Hashing
\boxed{
\text{In a Nutshell: } \text{Key} \to \text{Hash Code} \to \text{Hash Index}
}
Why?: Hashing lets us turn search keys into integer indices that can be accessed at O(1)
- Hashing is a data-dependent problem, there’s no one “right” way to do it.
Hash Function: Takes a search key and produces the integer index of an element in the hash table.
- Search key is mapped—or hashed—to the index.
- The same key must have the same hash during execution.
- Collision: When two or more keys have the same hash.
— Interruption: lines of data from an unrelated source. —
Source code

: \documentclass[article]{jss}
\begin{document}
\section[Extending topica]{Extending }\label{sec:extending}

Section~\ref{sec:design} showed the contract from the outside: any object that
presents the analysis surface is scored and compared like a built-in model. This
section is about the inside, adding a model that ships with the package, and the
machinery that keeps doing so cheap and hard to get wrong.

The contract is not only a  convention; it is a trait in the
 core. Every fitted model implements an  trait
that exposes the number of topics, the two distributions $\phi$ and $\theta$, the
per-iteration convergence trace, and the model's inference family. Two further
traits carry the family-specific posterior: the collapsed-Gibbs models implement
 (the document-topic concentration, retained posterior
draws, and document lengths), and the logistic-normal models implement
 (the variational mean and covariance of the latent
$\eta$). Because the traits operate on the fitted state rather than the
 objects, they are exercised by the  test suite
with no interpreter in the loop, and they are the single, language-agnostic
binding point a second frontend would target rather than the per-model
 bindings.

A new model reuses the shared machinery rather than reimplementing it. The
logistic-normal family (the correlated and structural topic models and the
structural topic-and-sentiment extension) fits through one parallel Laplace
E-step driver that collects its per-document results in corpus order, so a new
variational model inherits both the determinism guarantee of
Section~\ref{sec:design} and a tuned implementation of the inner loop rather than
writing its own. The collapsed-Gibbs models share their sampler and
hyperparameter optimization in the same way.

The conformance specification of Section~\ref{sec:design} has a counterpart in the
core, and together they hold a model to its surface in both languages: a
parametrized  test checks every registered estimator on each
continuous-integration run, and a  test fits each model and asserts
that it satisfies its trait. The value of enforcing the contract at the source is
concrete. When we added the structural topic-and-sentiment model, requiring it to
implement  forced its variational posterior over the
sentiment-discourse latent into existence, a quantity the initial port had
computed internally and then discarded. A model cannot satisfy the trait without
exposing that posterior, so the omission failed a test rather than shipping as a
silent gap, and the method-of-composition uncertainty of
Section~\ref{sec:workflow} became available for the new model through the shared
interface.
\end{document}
Remember: Override the Object class’s default hashcode when necessary!
- The default
hashcode function just returns an object’s memory address. - Example: The
String and Integer class already implement their own hashcode function.
Real-world Example: CRC
- Checking if a message has been modified by its CRC value.
- e.g., JPL uses CRC to determine whether messages sent by Pioneer are garbled.
- Error-correction codes in file systems.
Hash Code and Hash Index
Typical Hashing:
- Convert search key to integer (hash code)
- Compress code into range of indices for hash table.
Hash Code v.s. Hash Index
- Hash Code: The integer result of the hash function.
- Hash Index: The hash code % Table Length
- (This is what we use as the search key.)
- aka: Compressing
Good Hash Functions
- Minimize Collisions
- Are fast to compute.
Note: Data Structure for Hash Tables
- The only data structure compatible with hash tables are arrays, because random accesses are O(1)
Example: Ideal Hashing
Function add(key,value) {
index=h(key);
hashTable[index]=value;
}
- Supposing that we have perfect hashing (no collision).
Computing Hash Codes
Example: Hashing a Unicode string
- Naive Approach: Sum every character’s Unicode integer value.
- Another Approach: Multiply each character’s integer value by its position in the String and sum the values.
u_0 g^{n-1} +
u_1 g^{n-2} +
u^{n-2} g +
u_{n-1}
int hash = 0;
int n = s.length();
for (int i = 0; i < n; i++) {
hash = g * hash + s.charAt(i);
}
- (The g constant was arrived at statistically)
Hash Code for Primitives:
- Use the key itself if data type is
int Byte, short, char: Cast to int- Other primitives: Manipulate internal binary representations.
Compressing a Hash Code (Scaling Method)
After getting a hash code, we need to compress it into a usable hash index.
- One way to do this is to mod the hash code by the length of the hash table.
\text{Scaling Method: Hash Code} \% n
- Best to use an odd number for n
- Prime number often gives good distribution of hash values.
private int getHashIndex(K key) {
int hashIndex = key.hashCode() % hashTable.length;
if (hashIndex < 0) {
hashIndex = hashIndex + hashTable.length;
}
return hashIndex;
}
- Note how we handle negative hash codes!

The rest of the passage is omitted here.